The largest numbers of internally displaced persons have fled to Bogotá, the biggest city in the country, which offers greater opportunities to make a living and to seek safety in anonymity, blending in with the surrounding communities, according to CODHES.

Another factor that has drawn the displaced to Ciudad Bolívar is the solidarity among local residents.

The portions of Ciudad Bolívar that line the city’s southern freeway have electricity, water, parks and shopping centres. But the farther up the hillsides you go, the more precarious the dwellings.

The streets are not paved, bus service to the area is limited, and from some neighbourhoods it takes two hours to get to central Bogotá.

At the highest point in the neighbourhood of Caracolí, up near the top of the hill, is the Santa Bibiana water tank, which supplies people in that area and an adjacent neighbourhood.

“The tank has a supply network with four-inch hoses that people break to get water,” Gerardo Rodríguez, a Ciudad Bolívar city government engineer, told IPS.

But the community places the blame for the leaks on the local government.

“The water company workers took away the hoses and put in water meters,” Rosalbina Muñoz, who has lived in Caracolí for seven years, commented to IPS. “But they didn’t fix the main pipes, and the leaks caused the mudslide.”

“Take a look just over there and you’ll see the water gushing out,” said José Bulla, who has lived in the area for a decade. “There’s a huge jet of water, which is a huge waste.”

The DPAE, the agency that coordinates the city’s disaster reduction and emergency response, is keeping a close eye on 70 at-risk spots in the district, while moving to relocate the families.

“It’s preventive relocation,” said Rodríguez — although it did not start until after the first mudslide.

“The first night, people (in the at-risk areas) were asked to find a place to stay with family members or friends, and they were given 120,000 pesos (60 dollars) to cover the initial costs” of having to move out of their houses, Viviana Boyacá, spokeswoman for the Ciudad Bolívar government, told IPS.

“The rest were given shelter in community centres and a sports complex,” she explained.

Rodríguez pointed out that “none of the inhabitants of the area have title deeds. They have all bought their lots on the informal market.”

According to the procedure put in place by the DPAE in 2007 for such cases, people from the upper reaches of Caracolí are to be relocated with “integral follow-up and support by the Secretariat of Social Integration,” Boyacá said.

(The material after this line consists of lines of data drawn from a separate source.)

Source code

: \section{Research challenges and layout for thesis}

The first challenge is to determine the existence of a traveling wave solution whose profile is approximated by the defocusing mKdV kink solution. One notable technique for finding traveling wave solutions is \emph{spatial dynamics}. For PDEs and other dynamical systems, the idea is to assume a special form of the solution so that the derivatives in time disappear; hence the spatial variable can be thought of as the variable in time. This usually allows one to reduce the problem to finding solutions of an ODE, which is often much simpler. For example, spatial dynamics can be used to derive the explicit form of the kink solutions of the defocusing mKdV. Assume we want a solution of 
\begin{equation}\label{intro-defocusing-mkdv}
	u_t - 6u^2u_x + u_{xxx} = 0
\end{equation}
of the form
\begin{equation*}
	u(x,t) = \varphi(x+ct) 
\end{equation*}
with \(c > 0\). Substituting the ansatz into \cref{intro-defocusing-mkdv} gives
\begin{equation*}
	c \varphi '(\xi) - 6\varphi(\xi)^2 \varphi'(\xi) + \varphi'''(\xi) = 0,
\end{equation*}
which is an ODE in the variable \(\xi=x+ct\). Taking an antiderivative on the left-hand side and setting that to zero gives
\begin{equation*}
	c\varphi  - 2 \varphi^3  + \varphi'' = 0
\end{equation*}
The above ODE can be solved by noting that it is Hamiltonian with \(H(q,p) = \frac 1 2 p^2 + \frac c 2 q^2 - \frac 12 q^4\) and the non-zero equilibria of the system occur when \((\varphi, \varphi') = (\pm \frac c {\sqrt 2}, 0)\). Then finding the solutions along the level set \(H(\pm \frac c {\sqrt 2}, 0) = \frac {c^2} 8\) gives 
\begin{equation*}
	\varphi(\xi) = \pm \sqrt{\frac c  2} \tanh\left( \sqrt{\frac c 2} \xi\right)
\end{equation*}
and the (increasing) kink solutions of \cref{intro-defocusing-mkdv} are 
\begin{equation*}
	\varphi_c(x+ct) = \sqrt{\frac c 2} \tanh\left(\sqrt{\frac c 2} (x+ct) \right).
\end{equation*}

That means their rental payments are to be covered for six months to a year, before they are assigned “social housing” — meaning small, poorly-built units.

The housing units are assigned by the Caja de Vivienda Popular, the government agency in charge of helping to meet low-income housing needs.

“I want to be moved, because every time it rains I feel like the mountain is going to come sliding down on me,” Alba Sánchez, who has lived in the area for seven years, remarked to IPS. Like her neighbours, she purchased her small lot from the so-called “terreneros”.

“Some one shows up with some papers, says ‘this lot is mine’, sells it, and that’s it,” said Bulla.

There are lots for sale next to Sánchez’s home, at the bottom of the area covered by mud from a landslide. One six-by-12 square metre lot is going for five million pesos (2,500 dollars).

The minimum monthly salary in Colombia is 260 dollars. But few informal sector workers — who represent a majority in Ciudad Bolívar — earn that much.

“And if it’s below the highway, the same lot costs four or five times that,” Muñoz pointed out.

The question is why people spend their scarce savings on hard-to-reach lots where the danger is imminent and electricity and water are hard to come by.

“Because in complex situations, amidst the pain over the violence suffered and other difficulties, people are vulnerable and buy what they shouldn’t,” Aida Muñoz, assistant director of the city government’s local operating centre, responded to IPS. “They don’t visualise the risks.”

The relocation of the families from Caracolí is set to be completed in June. But the displaced keep pouring in from around the country — and lots and houses, many in at-risk areas, continue to be sold.